Tuve una recaída, me dijo, y apenado desvió su verde mirada hacia lo lejos. «Fui débil y cuando estuve en casa quise probarme para ver si ya estaba curado. Fumé de nuevo y lo repetí una y otra vez. Caí en el mismo círculo y tuve que regresar».
Lo tenía delante, lo escuchaba y aun así no me era fácil creerlo. Entre los muchachos con quienes hablé en el Centro Provincial de Deshabituación de Adolescentes sobre sus experiencias asociadas al consumo de drogas, él era el más convencido de la necesidad de ser fuerte para cambiar el trágico destino trazado por esta dependencia.
Fue él quien me mostró un papel donde escribió cuánto quería ganar en su vida al egresar del tratamiento. «He perdido mucho tiempo y quiero recuperarlo», me confesó entonces, cuando me habló de sus estudios interrumpidos, la pobre relación con su padre y las mentiras indetenibles a su madre.
«Con tal de tener dinero para no dejar de consumir, inventaba cualquier cosa. Llevaban ropa nueva o zapatos o un reloj, y le pedía a mi mamá que lo comprara, y en realidad yo no lo quería. Me interesaba solamente el dinero y luego devolvía la ropa, y ella ni cuenta se daba de lo que yo tenía en el clóset. Mi mamá siempre ha confiado en mí y la he defraudado».
Hablaba con seguridad, con confianza en sí mismo, con el ímpetu de quien no quiere dejarse caer en el mismo vacío. «Recuperarse es difícil, pero se puede.
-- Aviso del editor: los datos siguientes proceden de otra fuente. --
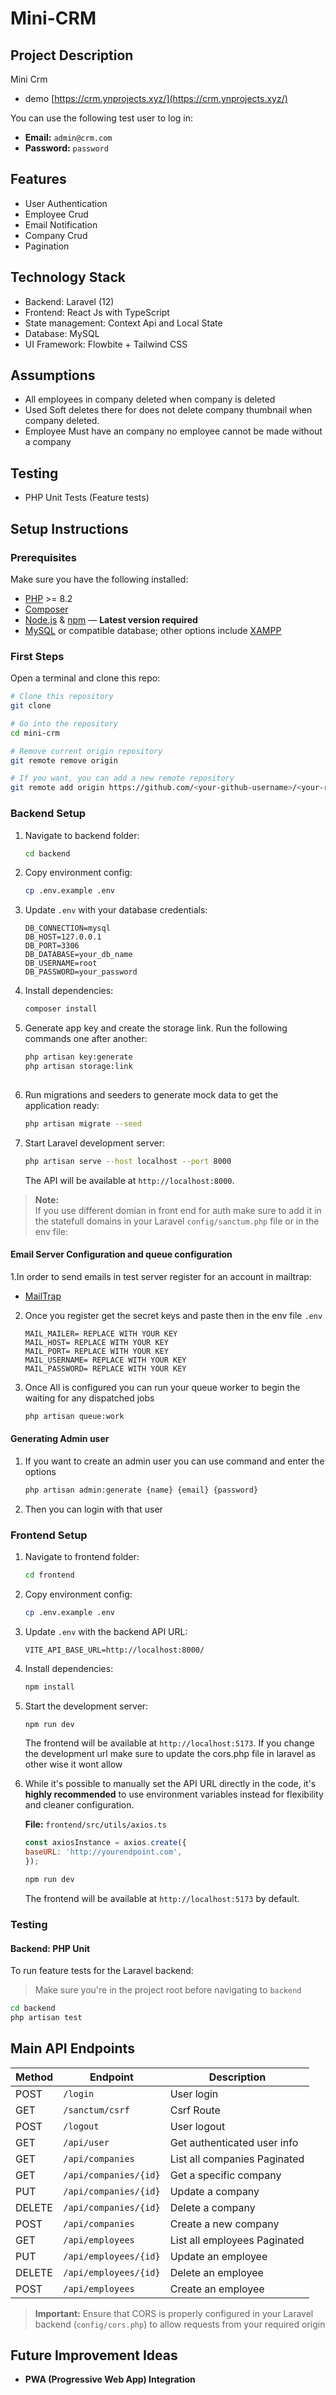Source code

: # Mini-CRM

## Project Description

Mini Crm

-  demo [https://crm.ynprojects.xyz/](https://crm.ynprojects.xyz/)

You can use the following test user to log in:

- **Email:** `admin@crm.com`
- **Password:** `password`

## Features
- User Authentication
- Employee Crud
- Email Notification
- Company Crud
- Pagination

## Technology Stack
- Backend: Laravel (12)
- Frontend: React Js with TypeScript
- State management: Context Api and Local State
- Database: MySQL 
- UI Framework: Flowbite + Tailwind CSS

## Assumptions
- All employees in company deleted when company is deleted
- Used Soft deletes there for does not delete company thumbnail when company deleted.
- Employee Must have an company no employee cannot be made without a company 

## Testing
- PHP Unit Tests (Feature tests)

## Setup Instructions

### Prerequisites

Make sure you have the following installed:

- [PHP](https://www.php.net/) >= 8.2
- [Composer](https://getcomposer.org/)
- [Node.js](https://nodejs.org/) & [npm](https://www.npmjs.com/) — **Latest version required**
- [MySQL](https://www.mysql.com/) or compatible database; other options include [XAMPP](https://www.apachefriends.org/)


### First Steps

Open a terminal and clone this repo:

```bash
# Clone this repository
git clone 

# Go into the repository
cd mini-crm

# Remove current origin repository
git remote remove origin

# If you want, you can add a new remote repository
git remote add origin https://github.com/<your-github-username>/<your-repo-name>.git
```

### Backend Setup

1. Navigate to backend folder:

   ```bash
   cd backend
   ```

2. Copy environment config:

   ```bash
   cp .env.example .env
   ```

3. Update `.env` with your database credentials:

   ```env
   DB_CONNECTION=mysql
   DB_HOST=127.0.0.1
   DB_PORT=3306
   DB_DATABASE=your_db_name
   DB_USERNAME=root
   DB_PASSWORD=your_password
   ```

4. Install dependencies:

   ```bash
   composer install
   ```

5. Generate app key and create the storage link. Run the following commands one after another:

   ```bash
   php artisan key:generate
   php artisan storage:link
 
   ```

6. Run migrations and seeders to generate mock data to get the application ready:

   ```bash
   php artisan migrate --seed
   ```


7. Start Laravel development server:

   ```bash
   php artisan serve --host localhost --port 8000
   ```

   The API will be available at `http://localhost:8000`.
   
>  **Note:**  
> If you use different domian in front end for auth make sure to add it in the statefull domains  in your Laravel `config/sanctum.php` file or in the env file:  

#### Email Server Configuration and queue configuration

1.In order to send emails in test server register for an account in mailtrap:
- [MailTrap](https://mailtrap.io/)


2. Once you register get the secret keys and paste then in the env file `.env` 

   ```env
   MAIL_MAILER= REPLACE WITH YOUR KEY
   MAIL_HOST= REPLACE WITH YOUR KEY
   MAIL_PORT= REPLACE WITH YOUR KEY
   MAIL_USERNAME= REPLACE WITH YOUR KEY
   MAIL_PASSWORD= REPLACE WITH YOUR KEY

   ```
3. Once All is configured you can run your queue worker to begin the waiting for any dispatched jobs 
   ```bash
   php artisan queue:work 

   ```

#### Generating Admin user

1. If you want to create an admin user you can use command and enter the options
   ```bash
   php artisan admin:generate {name} {email} {password} 
   ```
2. Then you can login with that user

### Frontend Setup

1. Navigate to frontend folder:

   ```bash
   cd frontend
   ```

2. Copy environment config:

   ```bash
   cp .env.example .env
   ```

3. Update `.env` with the backend API URL:

   ```env
   VITE_API_BASE_URL=http://localhost:8000/
   ```

4. Install dependencies:

   ```bash
   npm install
   ```

5. Start the development server:

   ```bash
   npm run dev
   ```

   The frontend will be available at `http://localhost:5173`.
   If you change the development url make sure to update the cors.php file in laravel as other wise it wont allow

6. While it's possible to manually set the API URL directly in the code, it's **highly recommended** to    use environment variables instead for flexibility and cleaner configuration.

   **File:** `frontend/src/utils/axios.ts`

      ```js
      const axiosInstance = axios.create({
      baseURL: 'http://yourendpoint.com', 
      });
      ```

      ```bash
      npm run dev
      ```

   The frontend will be available at `http://localhost:5173` by default.

### Testing

#### Backend: PHP Unit

To run feature tests for the Laravel backend:

>  Make sure you're in the project root before navigating to `backend`

```bash
cd backend
php artisan test
```




## Main API Endpoints

| Method | Endpoint                 | Description                   |
|--------|--------------------------|-------------------------------|
| POST   | `/login`                 | User login                    |
| GET    | `/sanctum/csrf`          | Csrf Route                    |
| POST   | `/logout`                | User logout                   |
| GET    | `/api/user`              | Get authenticated user info   |
| GET    | `/api/companies`         | List all companies Paginated  |
| GET    | `/api/companies/{id}`    | Get a specific company        |
| PUT    | `/api/companies/{id}`    | Update a  company             |
| DELETE | `/api/companies/{id}`    | Delete a company              |
| POST   | `/api/companies`         | Create a new company          |
| GET    | `/api/employees`         | List all employees Paginated  |
| PUT    | `/api/employees/{id}`    | Update an employee            |
| DELETE | `/api/employees/{id}`    | Delete an employee            |
| POST   | `/api/employees`         | Create an employee            |



>  **Important:** Ensure that CORS is properly configured in your Laravel backend (`config/cors.php`) to allow requests from your required origin


## Future Improvement Ideas

- **PWA (Progressive Web App) Integration**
Yo soy quien tiene la batuta en la mano y me toca hacer las cosas bien para lograr el estado de sobriedad, o sea, no consumir y estar bien con eso. Es más fuerte que la abstinencia, pero se puede lograr. Yo siento que puedo lograrlo, si me ayudan», me aseguraba.
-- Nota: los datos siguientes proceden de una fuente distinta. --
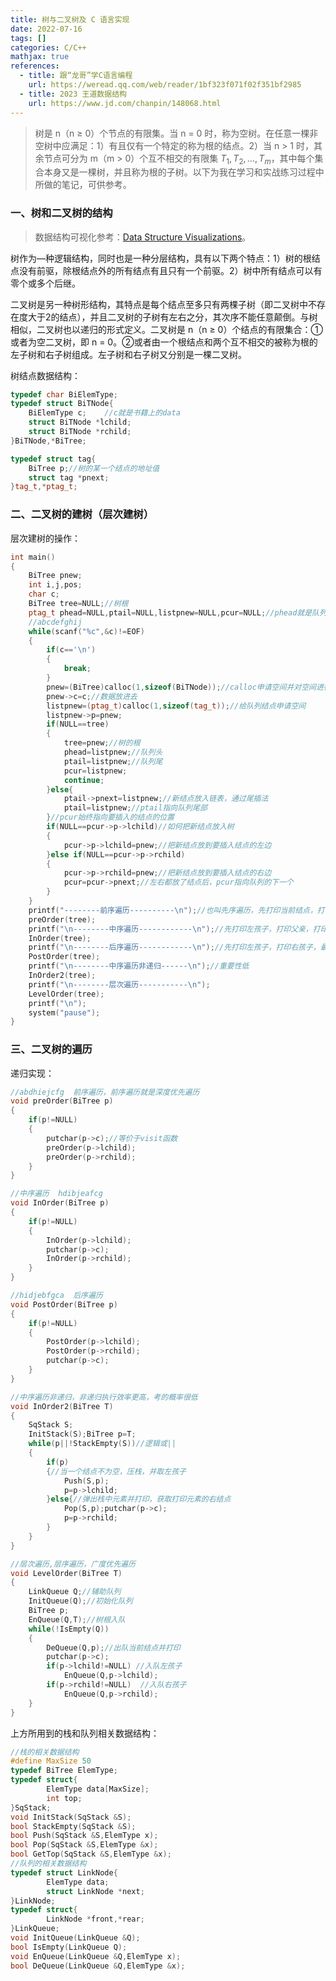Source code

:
 ```yaml
---
title: 树与二叉树及 C 语言实现
date: 2022-07-16
tags: []
categories: C/C++
mathjax: true
references:
  - title: 跟“龙哥”学C语言编程
    url: https://weread.qq.com/web/reader/1bf323f071f02f351bf2985  
  - title: 2023 王道数据结构
    url: https://www.jd.com/chanpin/148068.html
---
```


> 树是 n（n ≥ 0）个节点的有限集。当 n = 0 时，称为空树。在任意一棵非空树中应满足：1）有且仅有一个特定的称为根的结点。2）当 n > 1 时，其余节点可分为 m（m > 0）个互不相交的有限集 $T_1,T_2,…, T_m$，其中每个集合本身又是一棵树，并且称为根的子树。以下为我在学习和实战练习过程中所做的笔记，可供参考。

<!--more-->

### 一、树和二叉树的结构

> 数据结构可视化参考：[Data Structure Visualizations](https://www.cs.usfca.edu/~galles/visualization/Algorithms.html)。

树作为—种逻辑结构，同时也是一种分层结构，具有以下两个特点：1）树的根结点没有前驱，除根结点外的所有结点有且只有一个前驱。2）树中所有结点可以有零个或多个后继。

二叉树是另一种树形结构，其特点是每个结点至多只有两棵子树（即二叉树中不存在度大于2的结点），并且二叉树的子树有左右之分，其次序不能任意颠倒。与树相似，二叉树也以递归的形式定义。二叉树是 n（n ≥ 0）个结点的有限集合：①或者为空二叉树，即 n = 0。②或者由一个根结点和两个互不相交的被称为根的左子树和右子树组成。左子树和右子树又分别是一棵二叉树。

树结点数据结构：

```cpp
typedef char BiElemType;
typedef struct BiTNode{
    BiElemType c;    //c就是书籍上的data
    struct BiTNode *lchild;
    struct BiTNode *rchild;
}BiTNode,*BiTree;

typedef struct tag{
	BiTree p;//树的某一个结点的地址值
	struct tag *pnext;
}tag_t,*ptag_t;
```

### 二、二叉树的建树（层次建树）

层次建树的操作：

```cpp
int main()
{
    BiTree pnew;
    int i,j,pos;
    char c;
    BiTree tree=NULL;//树根
    ptag_t phead=NULL,ptail=NULL,listpnew=NULL,pcur=NULL;//phead就是队列头，ptail就是队列尾
    //abcdefghij
    while(scanf("%c",&c)!=EOF)
    {
        if(c=='\n')
        {
          	break;
        }
        pnew=(BiTree)calloc(1,sizeof(BiTNode));//calloc申请空间并对空间进行初始化，赋值为0
        pnew->c=c;//数据放进去
        listpnew=(ptag_t)calloc(1,sizeof(tag_t));//给队列结点申请空间
        listpnew->p=pnew;
        if(NULL==tree)
        {
            tree=pnew;//树的根
            phead=listpnew;//队列头
            ptail=listpnew;//队列尾
            pcur=listpnew;
            continue;
        }else{
            ptail->pnext=listpnew;//新结点放入链表，通过尾插法
            ptail=listpnew;//ptail指向队列尾部
        }//pcur始终指向要插入的结点的位置
        if(NULL==pcur->p->lchild)//如何把新结点放入树
        {
          	pcur->p->lchild=pnew;//把新结点放到要插入结点的左边
        }else if(NULL==pcur->p->rchild)
        {
            pcur->p->rchild=pnew;//把新结点放到要插入结点的右边
            pcur=pcur->pnext;//左右都放了结点后，pcur指向队列的下一个
        }
    }
  	printf("--------前序遍历----------\n");//也叫先序遍历，先打印当前结点，打印左孩子，打印右孩子
    preOrder(tree);
    printf("\n--------中序遍历------------\n");//先打印左孩子，打印父亲，打印右孩子
    InOrder(tree);
    printf("\n--------后序遍历------------\n");//先打印左孩子，打印右孩子，最后打印父亲
    PostOrder(tree);
    printf("\n--------中序遍历非递归------\n");//重要性低
    InOrder2(tree); 
    printf("\n--------层次遍历-----------\n");
    LevelOrder(tree);
    printf("\n");
    system("pause");
} 
```

### 三、二叉树的遍历

递归实现：

```cpp
//abdhiejcfg  前序遍历，前序遍历就是深度优先遍历
void preOrder(BiTree p)
{
    if(p!=NULL)
    {
        putchar(p->c);//等价于visit函数
        preOrder(p->lchild);
        preOrder(p->rchild);
    }
}

//中序遍历  hdibjeafcg
void InOrder(BiTree p)
{
    if(p!=NULL)
    {
        InOrder(p->lchild);
        putchar(p->c);
        InOrder(p->rchild);
    }
}

//hidjebfgca  后序遍历
void PostOrder(BiTree p)
{
    if(p!=NULL)
    {
        PostOrder(p->lchild);
        PostOrder(p->rchild);
        putchar(p->c);
    }
}

//中序遍历非递归，非递归执行效率更高，考的概率很低
void InOrder2(BiTree T)
{
    SqStack S;
    InitStack(S);BiTree p=T;
    while(p||!StackEmpty(S))//逻辑或||
    {
        if(p)
        {//当一个结点不为空，压栈，并取左孩子
            Push(S,p);
            p=p->lchild;
        }else{//弹出栈中元素并打印，获取打印元素的右结点
            Pop(S,p);putchar(p->c);
            p=p->rchild;
        }
    }
}

//层次遍历,层序遍历，广度优先遍历
void LevelOrder(BiTree T)
{
    LinkQueue Q;//辅助队列
    InitQueue(Q);//初始化队列
    BiTree p;
    EnQueue(Q,T);//树根入队
    while(!IsEmpty(Q))
    {
        DeQueue(Q,p);//出队当前结点并打印
        putchar(p->c);
        if(p->lchild!=NULL) //入队左孩子
          	EnQueue(Q,p->lchild);
        if(p->rchild!=NULL)  //入队右孩子
          	EnQueue(Q,p->rchild);
    }
}
```

上方所用到的栈和队列相关数据结构：

```cpp
//栈的相关数据结构
#define MaxSize 50
typedef BiTree ElemType;
typedef struct{
		ElemType data[MaxSize];
		int top;
}SqStack;
void InitStack(SqStack &S);
bool StackEmpty(SqStack &S);
bool Push(SqStack &S,ElemType x);
bool Pop(SqStack &S,ElemType &x);
bool GetTop(SqStack &S,ElemType &x);
//队列的相关数据结构
typedef struct LinkNode{
		ElemType data;
		struct LinkNode *next;
}LinkNode;
typedef struct{
		LinkNode *front,*rear;
}LinkQueue;
void InitQueue(LinkQueue &Q);
bool IsEmpty(LinkQueue Q);
void EnQueue(LinkQueue &Q,ElemType x);
bool DeQueue(LinkQueue &Q,ElemType &x);
```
Sin embargo, volví a encontrarlo en el mismo lugar, y los especialistas me explicaron que quien cae en la telaraña de la dependencia a las drogas, no siempre encuentra la manera de salirse de ella.
Suspiré y sentí pena por un muchacho tan joven que cerró tantas puertas en su vida. No sabría qué decirle a la madre si la tuviera delante, porque imagino que viva angustiada, cuestionándose dónde estuvo su error en la crianza de su hijo. Sentí pena hasta de mí, impotente, ante una realidad como esa, que cambiaría de un tajo si de mí dependiera.
Y siento pena entonces por aquellos que, ingenuos e inmaduros, titubean cuando se encuentran un día ante el camino bifurcado que les muestra por un lado la vida sana y, por el otro, la peligrosa pendiente de las drogas. Siento pena por ellos, sí, porque con ingenuidad creen que pueden probar y repetir, y dejar de hacerlo cuando quieran. Siento pena por ellos, porque no aprecian el valor de la vida.
Hoy es el Día mundial de lucha contra el uso indebido y el tráfico ilícito de drogas. Pero no puede ser este día el único para abordar el tema en la familia, la escuela, la comunidad y la sociedad en general.
La adicción al tabaco, al alcohol y a otras drogas no es tan fácil de desterrar del cuerpo y la mente, aunque los especialistas desarrollen sus programas de tratamiento y rehabilitación al pie de la letra. Los pacientes tienen que poner mucho de su parte, y la familia debe sobreponerse también al sufrimiento que la agobia. Por eso, lo mejor es no dar el primer paso en falso.
Sin ese primer paso no habrá caídas, recaídas ni lamentaciones. No será necesario padecer los efectos de este corrosivo cáncer físico y espiritual, ni se vivirá en la eterna agonía ante el temor de flaquear. No se les darán motivos a los familiares para preocuparse, y lo más importante, no se destruirá la vida. Como este joven me dijo dos meses atrás: «Cuando uno se da cuenta de todo lo que pierde y de todo lo que puede ganar, entonces siente que vale la pena».
Él sabe que vale la pena, porque aunque cuesta bracear desesperadamente desde el fondo, siempre se encuentra aliento para salir hacia la luz en la superficie. Esa que siempre nos revela la razón por las que estamos todos aquí, sobre esta tierra, y que no es para otra cosa que para vivir; así con esa palabra cuyo hondo significado a veces olvidamos: vivir.